How can I NOT be grateful to have this little boy in my life? After struggling to get pregnant for over 5 years, imagine my shock when I took the home pregnancy test and found out that I really WAS pregnant. At first, I quietly told Steve that he shouldn't get his hopes up, but that there were two lines. We both just smiled and thought about how amazing it was that we had gotten what we'd prayed for. (And then I spent the whole next week in prayer, THANKING Heavenly Father for blessing me.)

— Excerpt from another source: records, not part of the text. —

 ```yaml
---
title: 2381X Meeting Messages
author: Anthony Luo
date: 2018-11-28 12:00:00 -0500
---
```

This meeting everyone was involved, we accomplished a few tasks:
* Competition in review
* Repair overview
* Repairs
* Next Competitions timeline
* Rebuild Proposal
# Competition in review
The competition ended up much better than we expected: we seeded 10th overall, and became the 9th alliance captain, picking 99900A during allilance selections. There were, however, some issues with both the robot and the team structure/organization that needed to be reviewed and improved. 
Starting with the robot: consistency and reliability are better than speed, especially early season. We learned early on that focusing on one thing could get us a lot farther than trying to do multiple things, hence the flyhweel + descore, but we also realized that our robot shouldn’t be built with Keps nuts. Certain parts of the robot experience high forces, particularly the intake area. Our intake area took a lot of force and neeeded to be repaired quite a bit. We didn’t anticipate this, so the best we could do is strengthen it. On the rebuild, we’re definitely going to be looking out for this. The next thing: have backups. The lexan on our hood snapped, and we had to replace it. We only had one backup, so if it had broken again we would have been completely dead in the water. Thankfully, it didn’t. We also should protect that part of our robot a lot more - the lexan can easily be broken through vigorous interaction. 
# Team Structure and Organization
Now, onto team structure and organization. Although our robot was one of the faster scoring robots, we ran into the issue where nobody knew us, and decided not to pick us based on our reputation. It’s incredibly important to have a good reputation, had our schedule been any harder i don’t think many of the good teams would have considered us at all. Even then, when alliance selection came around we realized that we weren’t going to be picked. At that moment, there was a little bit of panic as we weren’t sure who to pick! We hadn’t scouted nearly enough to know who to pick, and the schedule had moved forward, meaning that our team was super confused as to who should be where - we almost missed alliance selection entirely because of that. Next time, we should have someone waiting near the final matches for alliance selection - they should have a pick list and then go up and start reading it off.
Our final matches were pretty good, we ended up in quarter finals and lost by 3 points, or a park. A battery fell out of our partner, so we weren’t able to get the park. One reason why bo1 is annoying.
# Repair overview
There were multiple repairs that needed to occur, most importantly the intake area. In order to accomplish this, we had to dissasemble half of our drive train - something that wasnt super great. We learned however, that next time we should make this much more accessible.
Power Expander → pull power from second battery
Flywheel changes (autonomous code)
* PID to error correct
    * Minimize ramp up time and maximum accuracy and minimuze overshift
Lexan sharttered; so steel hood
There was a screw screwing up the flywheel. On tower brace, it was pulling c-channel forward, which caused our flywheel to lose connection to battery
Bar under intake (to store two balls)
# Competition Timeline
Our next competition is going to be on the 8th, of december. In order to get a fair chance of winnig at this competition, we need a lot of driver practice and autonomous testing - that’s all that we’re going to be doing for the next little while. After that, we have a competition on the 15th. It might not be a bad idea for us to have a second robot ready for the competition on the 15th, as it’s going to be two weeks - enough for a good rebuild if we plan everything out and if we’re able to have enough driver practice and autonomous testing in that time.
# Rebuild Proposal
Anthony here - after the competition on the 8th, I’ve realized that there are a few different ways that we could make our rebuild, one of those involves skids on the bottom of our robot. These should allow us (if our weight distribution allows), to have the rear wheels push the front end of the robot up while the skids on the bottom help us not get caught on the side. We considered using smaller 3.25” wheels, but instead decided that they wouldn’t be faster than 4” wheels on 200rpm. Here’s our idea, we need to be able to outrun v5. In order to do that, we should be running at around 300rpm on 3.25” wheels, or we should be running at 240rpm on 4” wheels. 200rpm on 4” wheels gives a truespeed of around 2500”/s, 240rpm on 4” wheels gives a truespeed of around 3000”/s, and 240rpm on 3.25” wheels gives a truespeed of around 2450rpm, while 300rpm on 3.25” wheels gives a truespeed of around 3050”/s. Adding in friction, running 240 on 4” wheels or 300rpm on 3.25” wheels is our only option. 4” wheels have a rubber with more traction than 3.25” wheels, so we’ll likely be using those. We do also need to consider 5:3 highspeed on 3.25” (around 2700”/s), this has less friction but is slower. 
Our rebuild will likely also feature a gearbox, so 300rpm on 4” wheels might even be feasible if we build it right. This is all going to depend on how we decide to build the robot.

Jake truly brings joy into our home. I find myself constantly laughing at the little things he does. Like yesterday, he would take the empty trick-or-treat bucket, flip it upside-down and push it down on his head, rock on his rocking toy while "reading" a flyer we got in the mail. I just laughed at the visual, because I knew if I'd gone to get the camera to capture it, he'd stop.
He is so much fun to watch interact with my Cameron too. I don't know how they still get along with each other after they drive one another SO nuts. But whenever Jake sees Cameron after he's been gone to school there is much rejoicing. Both boys laugh and play for a few minutes before the arguing and bossiness comes out. Those few minutes of happiness and joy make me SO grateful to have this little boy. (Not that I don't love having him the rest of the time, but those few minutes are the times when I feel the blessing of having two children the easiest.)
It wasn't until I had Jacob that I truly understood how DIFFERENT Cameron was. Jake says SO much, even though most of it is hard to understand. He really understands US, and is such an obedient child. I love the fact that he picks up at LEAST a word a day. I love trying to figure out his little vocabulary.
Jake is a funny child, who knows it. He spends his days trying to make us laugh, and then feeling pride in his own little sense of accomplishment. He loves us all unconditionally, and we love him SO much. I am so lucky to have these little boys in my life!